Enteral nutrition refers to nutrition provided through tube feedings. We spent this rotation in the medical intensive care unit (MICU) and the neuro ICU. We worked with patients who could be fed orally still but put most of our focus on patients who needed to be fed through a tube. Tubes can be put through the mouth, nose, or abdominal wall into the stomach or small intestines.

NOTE: This is NOT a picture of a patient from our hospital; it is a picture that I found on the internet. The red arrow is pointing to a nasally-placed feeding tube.

Some experiences from this rotation:
  • We watched the placement of a nasojejunal feeding tube for a patient with severe acute pancreatitis. This means that the feeding tube was passed through the patient's nose, through his stomach and into the jejunal portion of his small intestine. Unfortunately, the placement didn't go too well because the patient wasn't very happy to be having a tube crammed down his throat while he was nauseated. Once the placement was done, they did an x-ray (which they always do to make sure we're feeding into the right portion of the digestive tract and not into the lungs) and found that the tube had gotten stuck in his stomach. So, they took it back out and didn't feed the patient (it's not advisable to feed a patient with pancreatitis prior to their small intestine because earlier feeding in the GI tract will lead to pancreatic stimulation. In the case of pancreatitis, the production of more enzymes leads to pancreas autodigestion and breakdown so the patient could potentially lose their pancreas and develop type 1 diabetes).

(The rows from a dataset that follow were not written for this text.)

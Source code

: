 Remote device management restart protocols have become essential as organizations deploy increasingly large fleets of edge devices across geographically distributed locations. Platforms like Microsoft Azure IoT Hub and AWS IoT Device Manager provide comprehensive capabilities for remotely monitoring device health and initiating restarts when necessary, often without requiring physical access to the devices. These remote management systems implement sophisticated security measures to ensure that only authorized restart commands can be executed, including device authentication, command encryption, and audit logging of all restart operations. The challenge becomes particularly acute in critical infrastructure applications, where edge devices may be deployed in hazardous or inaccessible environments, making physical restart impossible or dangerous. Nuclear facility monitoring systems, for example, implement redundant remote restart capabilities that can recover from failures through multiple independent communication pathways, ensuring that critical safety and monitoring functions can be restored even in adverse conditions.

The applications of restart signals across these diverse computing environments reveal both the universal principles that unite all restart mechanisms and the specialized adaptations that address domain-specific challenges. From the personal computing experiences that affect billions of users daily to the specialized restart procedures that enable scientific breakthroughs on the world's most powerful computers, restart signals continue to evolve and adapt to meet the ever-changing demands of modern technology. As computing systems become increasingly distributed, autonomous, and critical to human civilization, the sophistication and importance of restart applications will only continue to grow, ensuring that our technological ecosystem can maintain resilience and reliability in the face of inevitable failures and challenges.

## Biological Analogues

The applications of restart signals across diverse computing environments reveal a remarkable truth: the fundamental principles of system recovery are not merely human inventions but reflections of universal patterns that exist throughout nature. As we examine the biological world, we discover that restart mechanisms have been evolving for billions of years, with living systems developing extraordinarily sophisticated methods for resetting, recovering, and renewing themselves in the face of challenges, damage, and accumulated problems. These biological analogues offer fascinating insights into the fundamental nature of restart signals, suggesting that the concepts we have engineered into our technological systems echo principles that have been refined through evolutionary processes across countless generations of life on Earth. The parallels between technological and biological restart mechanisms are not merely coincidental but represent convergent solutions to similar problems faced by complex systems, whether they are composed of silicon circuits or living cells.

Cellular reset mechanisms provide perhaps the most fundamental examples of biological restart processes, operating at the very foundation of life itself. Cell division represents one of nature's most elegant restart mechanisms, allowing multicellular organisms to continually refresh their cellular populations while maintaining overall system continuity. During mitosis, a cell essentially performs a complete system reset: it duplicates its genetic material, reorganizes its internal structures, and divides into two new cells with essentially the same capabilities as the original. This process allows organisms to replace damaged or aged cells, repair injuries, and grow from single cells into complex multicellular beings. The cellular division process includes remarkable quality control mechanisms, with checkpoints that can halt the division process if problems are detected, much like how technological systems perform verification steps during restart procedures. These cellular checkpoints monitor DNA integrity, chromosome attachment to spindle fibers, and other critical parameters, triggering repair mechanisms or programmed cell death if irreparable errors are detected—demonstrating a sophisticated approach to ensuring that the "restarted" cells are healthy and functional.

  • We also saw patients who needed Blakemore tubes to stop bleeding in their esophagus. Blakemore tubes are balloons that blow up inside the esophagus to put pressure on bleeding areas similar to compressing a cut to stop bleeding externally.
  • We spent some time with a respiratory therapist who showed us all of the options for ventilation. Many of our patients were intubated so learning about the machines attached to them was important for us to use in assessing the clinical status of our patients. We saw patients on ventilators, oscillators, ECMO and other respiratory machines.
  • Unfortunately, the unit where we worked this time held many of the sickest patients in the entire hospital. It was not uncommon to have a patient die most days of the week that we were in the unit (including at least two of my patients).
  • Types of patients we saw in this rotation: stroke, suicide attempts, alcohol withdrawal, brain damage, seizure, respiratory failure/distress, end stage COPD, pneumonia, trigeminal neuralgia, intracranial hemorrhages (many that had occurred while shoveling snow), pseudo-aneurysm, septic shock, bacteremia, and fungemia. Many patients were intubated and sedated (with propofol, which provides 1.1 calories per mL, some patients were receiving over 1000 calories per day just from their sedation).
  • We used many types of feeding formulas such as Jevity 1.2 (the numbers refer to the amount of calories per mL), Osmolite 1.5, Glucerna 1.5, Nepro with Carb Steady, and Oxepa.